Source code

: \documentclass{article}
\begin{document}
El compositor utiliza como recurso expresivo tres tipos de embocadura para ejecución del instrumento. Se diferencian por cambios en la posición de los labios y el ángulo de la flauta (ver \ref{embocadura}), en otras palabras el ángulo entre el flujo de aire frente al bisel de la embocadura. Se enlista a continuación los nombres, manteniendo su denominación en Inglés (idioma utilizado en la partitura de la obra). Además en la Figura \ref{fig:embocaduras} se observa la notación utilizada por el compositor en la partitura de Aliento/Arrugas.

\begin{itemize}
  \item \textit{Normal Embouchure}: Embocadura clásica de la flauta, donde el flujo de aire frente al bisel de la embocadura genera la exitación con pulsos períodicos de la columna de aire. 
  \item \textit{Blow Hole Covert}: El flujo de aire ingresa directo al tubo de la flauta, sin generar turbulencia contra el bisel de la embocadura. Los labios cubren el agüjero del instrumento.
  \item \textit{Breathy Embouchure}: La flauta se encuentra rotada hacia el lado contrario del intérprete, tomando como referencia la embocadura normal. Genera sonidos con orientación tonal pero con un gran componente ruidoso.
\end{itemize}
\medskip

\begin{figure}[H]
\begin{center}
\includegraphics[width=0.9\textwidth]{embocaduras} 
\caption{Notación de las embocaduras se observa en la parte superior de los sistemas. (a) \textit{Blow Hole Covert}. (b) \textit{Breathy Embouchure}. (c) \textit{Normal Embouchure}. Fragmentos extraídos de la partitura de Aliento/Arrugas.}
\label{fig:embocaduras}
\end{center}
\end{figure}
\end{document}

◇ ◇ ◇ ◇ ◇ ◇ ◇

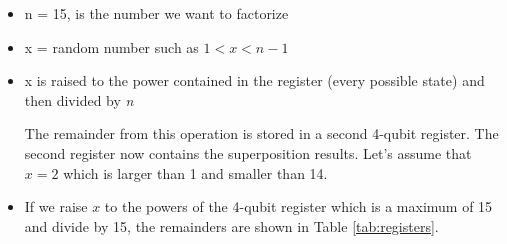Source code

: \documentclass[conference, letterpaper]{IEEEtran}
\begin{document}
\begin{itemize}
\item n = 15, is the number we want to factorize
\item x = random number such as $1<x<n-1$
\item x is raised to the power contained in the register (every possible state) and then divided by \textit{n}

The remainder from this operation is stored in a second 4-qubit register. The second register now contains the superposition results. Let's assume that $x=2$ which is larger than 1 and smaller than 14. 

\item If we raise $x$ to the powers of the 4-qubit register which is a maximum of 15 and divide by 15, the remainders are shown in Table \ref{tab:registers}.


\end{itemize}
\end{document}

◇ ◇ ◇ ◇ ◇ ◇ ◇

### WHAT TO WORK ON:
Of the lines above, copy each one that contains the word "which".

### ANSWER AREA:
The remainder from this operation is stored in a second 4-qubit register. The second register now contains the superposition results. Let's assume that $x=2$ which is larger than 1 and smaller than 14. 
\item If we raise $x$ to the powers of the 4-qubit register which is a maximum of 15 and divide by 15, the remainders are shown in Table \ref{tab:registers}.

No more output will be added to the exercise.